A mum claims the doctor's discovery of her daughter's one-in-a-million diagnosis was "completely accidental".
Ebby Tidswell, 30, was 28-weeks pregnant when she was told her unborn daughter Rosie had Vein of Galen Malformation (VGM).
The rare condition, which occurs during pregnancy, results in abnormal connections between blood vessels within the brain, affecting one in a million children born in the UK each year.
Ebby said it was "completely accidental" that doctors discovered the condition when they did.
She added symptoms varying greatly from child to child and so doctors were unable to tell her what this would mean for Rosie until she was born.
Ebby, from North Wales, told the LiverpoolECHO : "I was measuring big so they sent me for a growth scan just at my local hospital and it was then when it was picked up.
"It was completely accidental that it was picked up.
"I remember one of the first times we went to Liverpool Women's Hospital, they sat us down in the room and they said there was going to be three possible outcomes.
"There was a third of a chance that she would come out and she would be absolutely fine, there was a third of a chance she would come out and she'd have developmental delays or brain damage and quite severe disabilities and there was a third of a chance that she wouldn't survive at all."
Rosie was born at Liverpool Women's Hospital via cesarean.
When she was 12 hours old she was transferred to Alder Hey Children's Hospital for close observation.
Ebby said: "She was born stable and she didn't really seem to have any problems in terms of the Vein of Galen Malformation.
"I think it was on day nine we were told to take her home. We were going to Alder Hey every or so just for scans and things."
When Rosie was 10-weeks-old, she needed to have her first operation after it found that her condition was putting pressure on her heart and she was going into the early stages of heart failure.
The surgery was a success and Rosie has since had another operation when she was six months old.
Rosie is now a "happy, healthy and smart" three-year-old.
Ebby said: "They're absolutely amazed at how well she's doing.

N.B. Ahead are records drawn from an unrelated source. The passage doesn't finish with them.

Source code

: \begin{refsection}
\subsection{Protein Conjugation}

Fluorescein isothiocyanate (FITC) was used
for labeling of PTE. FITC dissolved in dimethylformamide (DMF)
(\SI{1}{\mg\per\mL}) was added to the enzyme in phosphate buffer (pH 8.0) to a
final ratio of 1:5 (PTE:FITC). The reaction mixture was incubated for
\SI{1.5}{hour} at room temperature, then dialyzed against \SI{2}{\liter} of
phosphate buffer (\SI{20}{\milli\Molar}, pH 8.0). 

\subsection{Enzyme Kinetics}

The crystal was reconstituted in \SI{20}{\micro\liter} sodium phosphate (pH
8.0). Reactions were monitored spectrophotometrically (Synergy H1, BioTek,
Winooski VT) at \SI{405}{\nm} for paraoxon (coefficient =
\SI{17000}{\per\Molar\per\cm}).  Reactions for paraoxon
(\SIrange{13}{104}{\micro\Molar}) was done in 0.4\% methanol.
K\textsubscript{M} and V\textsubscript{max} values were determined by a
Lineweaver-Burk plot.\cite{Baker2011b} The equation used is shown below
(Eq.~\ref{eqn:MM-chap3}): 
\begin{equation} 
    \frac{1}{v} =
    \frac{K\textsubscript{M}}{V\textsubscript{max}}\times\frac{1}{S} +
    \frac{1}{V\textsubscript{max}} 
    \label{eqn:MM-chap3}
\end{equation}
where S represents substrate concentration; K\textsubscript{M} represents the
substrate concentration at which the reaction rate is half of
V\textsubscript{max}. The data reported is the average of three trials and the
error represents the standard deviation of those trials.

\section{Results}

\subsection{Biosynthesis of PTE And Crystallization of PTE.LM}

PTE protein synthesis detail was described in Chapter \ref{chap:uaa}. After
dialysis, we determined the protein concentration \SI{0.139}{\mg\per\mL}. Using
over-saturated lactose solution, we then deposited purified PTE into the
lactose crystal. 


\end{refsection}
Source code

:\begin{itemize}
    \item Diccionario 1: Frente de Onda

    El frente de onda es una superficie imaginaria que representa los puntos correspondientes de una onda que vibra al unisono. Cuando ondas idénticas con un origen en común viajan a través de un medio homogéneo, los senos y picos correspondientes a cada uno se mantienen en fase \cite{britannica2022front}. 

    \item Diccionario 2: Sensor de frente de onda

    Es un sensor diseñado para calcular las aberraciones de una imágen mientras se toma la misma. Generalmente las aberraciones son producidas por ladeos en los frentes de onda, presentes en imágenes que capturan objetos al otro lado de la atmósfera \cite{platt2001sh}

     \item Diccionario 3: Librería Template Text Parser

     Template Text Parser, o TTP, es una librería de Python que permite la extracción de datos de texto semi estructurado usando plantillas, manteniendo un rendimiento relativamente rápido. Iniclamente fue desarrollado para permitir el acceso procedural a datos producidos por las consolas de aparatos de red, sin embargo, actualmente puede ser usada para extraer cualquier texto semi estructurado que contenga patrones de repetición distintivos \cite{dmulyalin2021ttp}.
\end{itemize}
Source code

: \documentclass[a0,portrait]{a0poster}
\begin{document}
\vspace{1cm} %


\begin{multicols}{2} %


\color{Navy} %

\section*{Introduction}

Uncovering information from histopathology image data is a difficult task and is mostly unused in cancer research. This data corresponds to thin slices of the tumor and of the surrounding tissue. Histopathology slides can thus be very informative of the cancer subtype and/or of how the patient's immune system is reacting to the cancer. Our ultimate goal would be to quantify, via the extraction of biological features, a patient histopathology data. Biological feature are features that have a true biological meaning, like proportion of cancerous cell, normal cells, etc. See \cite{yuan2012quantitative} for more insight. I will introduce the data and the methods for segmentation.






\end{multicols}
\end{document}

"She doesn't really have any developmental delays, she is meeting all of her milestones.
"She's not poorly in any way, her heart is absolutely fine and they hope the [VGM] could close down on its own because every year that she's been for an MRI it is getting smaller.
"We're just absolutely amazed. I say like a million times a day of how proud we are and how grateful to have somewhere like Alder Hey that have done what they've done for her.
"She's just like any other normal three-year-old that you'd expect.
"She's happy, she's healthy and in terms of the intelligence she has it's absolutely crazy how amazing she is because obviously, we expected developmental delays but she's never had anything hold her back, she just gets on with things."